A world-first methane inhibitor vaccine is being developed by NZ scientists and they should know within about four months whether it is successful, says Rick Pridmore, who leads sustainability for DairyNZ.
It is often overstated that NZ has the best scientists in the world, but in this case it is true, says Pridmore, who is also chair of the Pastoral Greenhouse Gas Research Consortium.
They are trying to solve the problem of methane in pastoral animals and a vaccine is well suited to that, he told the International Federation of Agricultural Journalists Congress in Hamilton this month.
"If you can get a vaccine that works you will deal with every ruminant anywhere in the world."
A vaccine uses the body's antibodies to fight what is in your body. "It is your own body fighting itself, so you don't have to worry about toxicity, you don't have to worry about drugs and other implications," he told the congress.
"If you develop a vaccine you can bring it to the market in less than three to five years."
He says if you develop an inhibitor – a chemical compound that you put into an animal which kills the methanogens which make methane – it might take 10 years to research a number of aspects to bring it to market.

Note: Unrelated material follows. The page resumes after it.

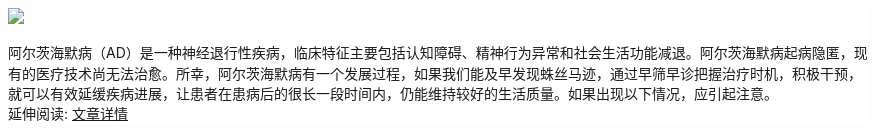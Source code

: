 <img src="https://p1.img.cctvpic.com/photoworkspace/2024/10/17/2024101718064966169.jpg" />   

阿尔茨海默病（AD）是一种神经退行性疾病，临床特征主要包括认知障碍、精神行为异常和社会生活功能减退。阿尔茨海默病起病隐匿，现有的医疗技术尚无法治愈。所幸，阿尔茨海默病有一个发展过程，如果我们能及早发现蛛丝马迹，通过早筛早诊把握治疗时机，积极干预，就可以有效延缓疾病进展，让患者在患病后的很长一段时间内，仍能维持较好的生活质量。如果出现以下情况，应引起注意。   
延伸阅读: [文章详情](https://news.cctv.com/2024/10/17/ARTI75q40eWfu9XB60VH0pSU241017.shtml)   

<qrcode title="丢三落四、记忆力下降、经常说错话……千万别大意 | 科普时间" image="https://p1.img.cctvpic.com/photoworkspace/2024/10/17/2024101718064966169.jpg" />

The vaccine, using a small amount of protein from common methanogens in ruminant animals, would prompt the antibodies within the animal's body to attack it. Normally that wouldn't happen because the rumen is big, there's lots going through and there are not enough antibodies.
The antibodies are developed in the saliva of the ruminant animal and the process is stoked by injecting the animal with blood serum because this and saliva are the most likely places antibodies can be produced.
"Once we inject them it starts a cycle; as the animal eats it salivates all the time, those antibodies keep being pumped into the rumen and you've got a machine that keeps going," Pridmore explained. "This keeps producing antibodies; they attack the methanogens and they get washed out the other end."
Pridmore says a paper came out two weeks ago from the New Zealand scientists. They took every kind of ruminant everywhere in the world from the top of mountains to down in the jungles and looked at the antigens in the guts. Everywhere in the world and with every kind of diet, two kinds of methanogens – the bacteria that make the methane – were found in reasonable abundance. He said if you can knock those two out, the vaccine will work
"The other good thing about a vaccine is it seems to last for a long time."